Question

Human genome full chromosomes build

0

Entering edit mode

9.1 years ago

priess1991 • 0

Hi!

I need to use some data of the 1000 human genome project. On 1000genomes.org's ftp-server I found all data in form of 14gb big cram files. I tried to use cramtools in order to get something I could use in java without success. I searched all around and found that on http://www.1000genomes.org/analysis

Sequence reads were aligned to the human genome reference sequence, The copy of the fasta file that is used for the alignments can be found on our ftp site here. It currently represents the full chromosomes of the GRCh37 build of the human reference.

I checked the fasta file and it is around 3gb big and that's exactly what I'm looking for. Is there a source to get all data as a fasta file? I read the CRAM usage page and it did not help much...So what's the best way to get data like that in java.

genome • 1.9k views

ADD COMMENT • link updated 2.3 years ago by Ram 44k • written 9.1 years ago by priess1991 • 0

1

Entering edit mode

explain this please: "I checked the fasta file and it is around 3gb big and that's exactly what I'm looking for. Is there a source to get all data as a fasta file?"

ADD REPLY • link 9.1 years ago by Pierre Lindenbaum 164k

0

Entering edit mode

What data do you want to get? Variants, raw reads or something else?

ADD REPLY • link 9.1 years ago by lh3 33k

0

Entering edit mode

seconding Pierre: please state clearly which type and part of the data in which format do you want to use for which purpose. Do you need the raw fastq data? ftp://ftp-trace.ncbi.nih.gov/1000genomes/ftp/sequence.index

ADD REPLY • link 9.1 years ago by Ido Tamir 5.2k

0

Entering edit mode

Thanks you for your answers!

I try to reproduce some results published in the paper RCSI: Scalable similarity search in thousand(s) of genomes they used the data from the human genome project and the genome data they used was around 3.2 gb each. I want to use them for compression and substring search. I downloaded the fasta files from the link you posted some days ago, but people told me that raw reads would be useless for that purpose. All other genome data I found was separated in chromosomes or a 14gb cram file. What I want to tell is that the fasta file seems to be that kind of data they used in the paper.

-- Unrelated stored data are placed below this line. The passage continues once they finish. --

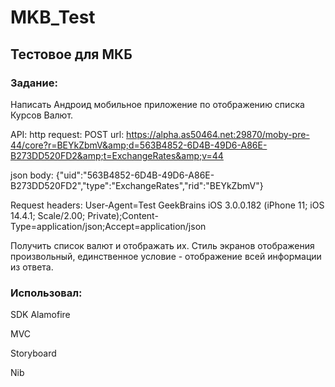 # MKB_Test
## Тестовое для МКБ  
### Задание: 
Написать Андроид мобильное приложение по отображению списка Курсов Валют. 

API: http request: POST url: https://alpha.as50464.net:29870/moby-pre-44/core?r=BEYkZbmV&amp;d=563B4852-6D4B-49D6-A86E-B273DD520FD2&amp;t=ExchangeRates&amp;v=44 

json body: {"uid":"563B4852-6D4B-49D6-A86E-B273DD520FD2","type":"ExchangeRates","rid":"BEYkZbmV"} 

Request headers: User-Agent=Test GeekBrains iOS 3.0.0.182 (iPhone 11; iOS 14.4.1; Scale/2.00; Private);Content-Type=application/json;Accept=application/json 

Получить список валют и отображать их. 
Стиль экранов отображения произвольный, единственное условие - отображение всей информации из ответа.
### Использовал: 
SDK Alamofire 

MVC 

Storyboard 

Nib




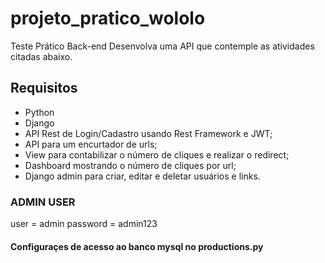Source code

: # projeto_pratico_wololo

Teste Prático Back-end
Desenvolva uma API que contemple as atividades citadas abaixo.
## Requisitos
- Python
- Django
- API Rest de Login/Cadastro usando Rest Framework e JWT;
- API para um encurtador de urls;
- View para contabilizar o número de cliques e realizar o redirect;
- Dashboard mostrando o número de cliques por url;
- Django admin para criar, editar e deletar usuários e links.


### ADMIN USER
user = admin
password = admin123

#### Configuraçes de acesso ao banco mysql no productions.py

ADD REPLY • link updated 5.1 years ago by Ram 44k • written 9.1 years ago by priess1991 • 0

0

Entering edit mode

This is a pure CS paper irrelevant to real biological applications. I guess it just faked genomes by incorporating called variants into the reference genome. We never use it that way. If you want to do something useful to us, download human assemblies here. There are only 10-20 independent assemblies, but they are realistic data. You can also try your methods on smaller genomes. (EDIT: the reason that you can't find 3.2Gb genome for each individual is that we don't need them.)